Exercise goal: Every record that follows should be output exactly as it is given.

══ Input for this task

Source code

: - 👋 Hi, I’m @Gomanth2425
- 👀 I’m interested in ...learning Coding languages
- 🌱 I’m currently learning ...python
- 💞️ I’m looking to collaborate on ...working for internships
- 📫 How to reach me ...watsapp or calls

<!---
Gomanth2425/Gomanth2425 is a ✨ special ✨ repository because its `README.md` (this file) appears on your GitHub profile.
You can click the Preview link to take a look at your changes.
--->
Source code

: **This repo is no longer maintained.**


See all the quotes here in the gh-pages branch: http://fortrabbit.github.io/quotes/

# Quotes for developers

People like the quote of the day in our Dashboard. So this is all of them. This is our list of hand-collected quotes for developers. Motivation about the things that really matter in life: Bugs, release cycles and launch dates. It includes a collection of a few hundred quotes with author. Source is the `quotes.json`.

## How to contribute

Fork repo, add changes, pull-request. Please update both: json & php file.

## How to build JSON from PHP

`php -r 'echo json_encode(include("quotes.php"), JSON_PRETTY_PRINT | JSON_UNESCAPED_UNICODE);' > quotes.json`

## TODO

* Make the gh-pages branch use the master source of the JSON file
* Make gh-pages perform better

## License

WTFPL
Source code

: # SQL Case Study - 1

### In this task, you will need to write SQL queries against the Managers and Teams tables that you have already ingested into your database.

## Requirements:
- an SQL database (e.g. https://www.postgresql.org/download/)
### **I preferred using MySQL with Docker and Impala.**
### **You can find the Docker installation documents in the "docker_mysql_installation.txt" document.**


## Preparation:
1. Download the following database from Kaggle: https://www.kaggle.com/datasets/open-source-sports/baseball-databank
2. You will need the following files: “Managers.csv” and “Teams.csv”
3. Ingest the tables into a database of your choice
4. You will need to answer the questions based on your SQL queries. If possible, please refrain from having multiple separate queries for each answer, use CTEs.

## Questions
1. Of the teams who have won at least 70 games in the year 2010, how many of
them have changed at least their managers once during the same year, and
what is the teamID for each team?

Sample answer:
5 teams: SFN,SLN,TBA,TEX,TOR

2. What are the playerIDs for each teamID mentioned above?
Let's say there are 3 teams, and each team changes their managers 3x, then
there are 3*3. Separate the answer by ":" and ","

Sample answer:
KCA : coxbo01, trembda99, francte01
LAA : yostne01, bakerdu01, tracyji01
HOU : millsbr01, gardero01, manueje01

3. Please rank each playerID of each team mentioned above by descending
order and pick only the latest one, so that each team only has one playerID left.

════

Solution to this problem:
Source code

: - 👋 Hi, I’m @Gomanth2425
- 👀 I’m interested in ...learning Coding languages
- 🌱 I’m currently learning ...python
- 💞️ I’m looking to collaborate on ...working for internships
- 📫 How to reach me ...watsapp or calls

<!---
Gomanth2425/Gomanth2425 is a ✨ special ✨ repository because its `README.md` (this file) appears on your GitHub profile.
You can click the Preview link to take a look at your changes.
--->
Source code

: **This repo is no longer maintained.**


See all the quotes here in the gh-pages branch: http://fortrabbit.github.io/quotes/

# Quotes for developers

People like the quote of the day in our Dashboard. So this is all of them. This is our list of hand-collected quotes for developers. Motivation about the things that really matter in life: Bugs, release cycles and launch dates. It includes a collection of a few hundred quotes with author. Source is the `quotes.json`.

## How to contribute

Fork repo, add changes, pull-request. Please update both: json & php file.

## How to build JSON from PHP

`php -r 'echo json_encode(include("quotes.php"), JSON_PRETTY_PRINT | JSON_UNESCAPED_UNICODE);' > quotes.json`

## TODO

* Make the gh-pages branch use the master source of the JSON file
* Make gh-pages perform better

## License

WTFPL
Source code

: # SQL Case Study - 1

### In this task, you will need to write SQL queries against the Managers and Teams tables that you have already ingested into your database.

## Requirements:
- an SQL database (e.g. https://www.postgresql.org/download/)
### **I preferred using MySQL with Docker and Impala.**
### **You can find the Docker installation documents in the "docker_mysql_installation.txt" document.**


## Preparation:
1. Download the following database from Kaggle: https://www.kaggle.com/datasets/open-source-sports/baseball-databank
2. You will need the following files: “Managers.csv” and “Teams.csv”
3. Ingest the tables into a database of your choice
4. You will need to answer the questions based on your SQL queries. If possible, please refrain from having multiple separate queries for each answer, use CTEs.

## Questions
1. Of the teams who have won at least 70 games in the year 2010, how many of
them have changed at least their managers once during the same year, and
what is the teamID for each team?

Sample answer:
5 teams: SFN,SLN,TBA,TEX,TOR

2. What are the playerIDs for each teamID mentioned above?
Let's say there are 3 teams, and each team changes their managers 3x, then
there are 3*3. Separate the answer by ":" and ","

Sample answer:
KCA : coxbo01, trembda99, francte01
LAA : yostne01, bakerdu01, tracyji01
HOU : millsbr01, gardero01, manueje01

3. Please rank each playerID of each team mentioned above by descending
order and pick only the latest one, so that each team only has one playerID left.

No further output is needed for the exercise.